Dr. Reid and his associates initially documented their finding that calcium supplements raise cardiovascular risk in a pair of meta-analyses published online last July (BMJ 2010;341:c3691). They reported that calcium supplement use was linked with a statistically significant 27% and 31% relatively increased risk for MI in two separate meta-analyses.

To further explore the impact of calcium supplements on cardiovascular risk, they received permission from the National Heart, Lung, and Blood Institute to reanalyze data collected in a WHI study of more than 36,000 postmenopausal women randomized to receive a daily supplement with 500 mg calcium plus vitamin D or placebo. The original report from the WHI investigators showed that the calcium plus vitamin D treatment did not significantly increase or decrease coronary or cerebrovascular risk in generally healthy postmenopausal women during 7 years of treatment. (Circulation 2007;115:846-54).

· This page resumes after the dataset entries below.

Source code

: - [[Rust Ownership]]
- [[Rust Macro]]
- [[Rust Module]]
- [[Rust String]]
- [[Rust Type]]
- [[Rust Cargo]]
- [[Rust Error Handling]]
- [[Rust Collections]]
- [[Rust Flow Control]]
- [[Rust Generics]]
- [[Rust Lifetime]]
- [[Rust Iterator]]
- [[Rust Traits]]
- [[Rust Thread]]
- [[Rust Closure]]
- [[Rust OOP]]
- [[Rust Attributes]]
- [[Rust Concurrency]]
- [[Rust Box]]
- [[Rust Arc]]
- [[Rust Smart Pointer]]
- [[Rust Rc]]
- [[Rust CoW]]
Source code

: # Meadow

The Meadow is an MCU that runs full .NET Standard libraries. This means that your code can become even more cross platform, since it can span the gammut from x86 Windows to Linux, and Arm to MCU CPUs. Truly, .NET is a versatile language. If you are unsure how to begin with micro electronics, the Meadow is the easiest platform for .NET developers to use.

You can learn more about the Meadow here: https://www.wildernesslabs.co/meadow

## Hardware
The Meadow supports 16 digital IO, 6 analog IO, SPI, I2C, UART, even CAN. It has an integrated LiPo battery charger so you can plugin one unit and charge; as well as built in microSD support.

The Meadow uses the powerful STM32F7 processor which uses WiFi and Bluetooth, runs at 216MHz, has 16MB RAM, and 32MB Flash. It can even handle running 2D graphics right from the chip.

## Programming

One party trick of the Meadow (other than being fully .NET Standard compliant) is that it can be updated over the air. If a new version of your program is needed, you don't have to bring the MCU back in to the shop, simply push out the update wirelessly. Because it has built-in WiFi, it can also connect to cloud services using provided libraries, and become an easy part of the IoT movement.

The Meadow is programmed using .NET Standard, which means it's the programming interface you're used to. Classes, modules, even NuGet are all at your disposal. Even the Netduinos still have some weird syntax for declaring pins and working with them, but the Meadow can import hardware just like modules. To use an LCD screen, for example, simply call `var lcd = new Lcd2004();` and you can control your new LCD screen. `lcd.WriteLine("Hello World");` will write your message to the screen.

Photo credit: (c) Mary Hope/istockphoto

But the WHI study design allowed the participants to take more calcium supplements in addition to their study agent, if they wanted to do so. At baseline, more than 19,000 (54%) of the women in the study reported using a calcium supplement on their own, and at the end of the study 69% reported the practice, Dr. Reid said. To address the possible confounding this may have caused, he focused his analysis on the 16,718 women in the WHI study who reported not using a personal calcium supplement at entry into the study.

In this subgroup, the MI rate ran 2.5% in women randomized to calcium supplement treatment, and 2.0% among women in the placebo arm, a 22% relative increased MI rate with the calcium supplement that was statistically significant. The rate of MI or stroke ran a relative 16% higher among the women taking the calcium supplement, which was also statistically significant. The results showed no significant effect of calcium supplementation on stroke rate. "We saw the same effect as in the meta-analysis," Dr. Reid said.

But if Dr. Reid’s analysis did not start with a prior hypothesis, this finding can only be considered hypothesis generating, not hypothesis testing, Dr. Manson said in an interview. "Many subgroups were tested in the WHI, and some would be expected to show significant effect modification by chance," she pointed out. In addition, randomization made background levels of calcium use similar in the two treatment arms and thereby neutralized background calcium use as a possible confounder. Dr. Manson also noted that if supplemental calcium posed a risk, the event rates should have been highest among women taking both the study calcium dose and an additional dose on their own.

When the Auckland researchers added the results from the WHI subanalysis to their previously reported meta-analysis, they "just reinforced the trends and made them more significant," Dr. Reid said in an interview.

When data from the WHI subgroup that did not use personal calcium supplements at baseline were added to the meta-analysis, the results showed that those who did take supplements had a 24% relative excess of MIs, a 15% relative excess of stroke, and a 16% relative excess of MI or stroke, he reported.

"What we now have is six or seven very large trials, and [the results they show] for MI all line up very consistently, without significant heterogeneity. When you look at risk vs. benefit, the evidence for an increased risk of MI is stronger than the evidence that calcium supplements prevent bone fractures. It’s hard to justify continuing calcium supplements," Dr. Reid said.

Dr. Reid said that he had no relevant disclosures.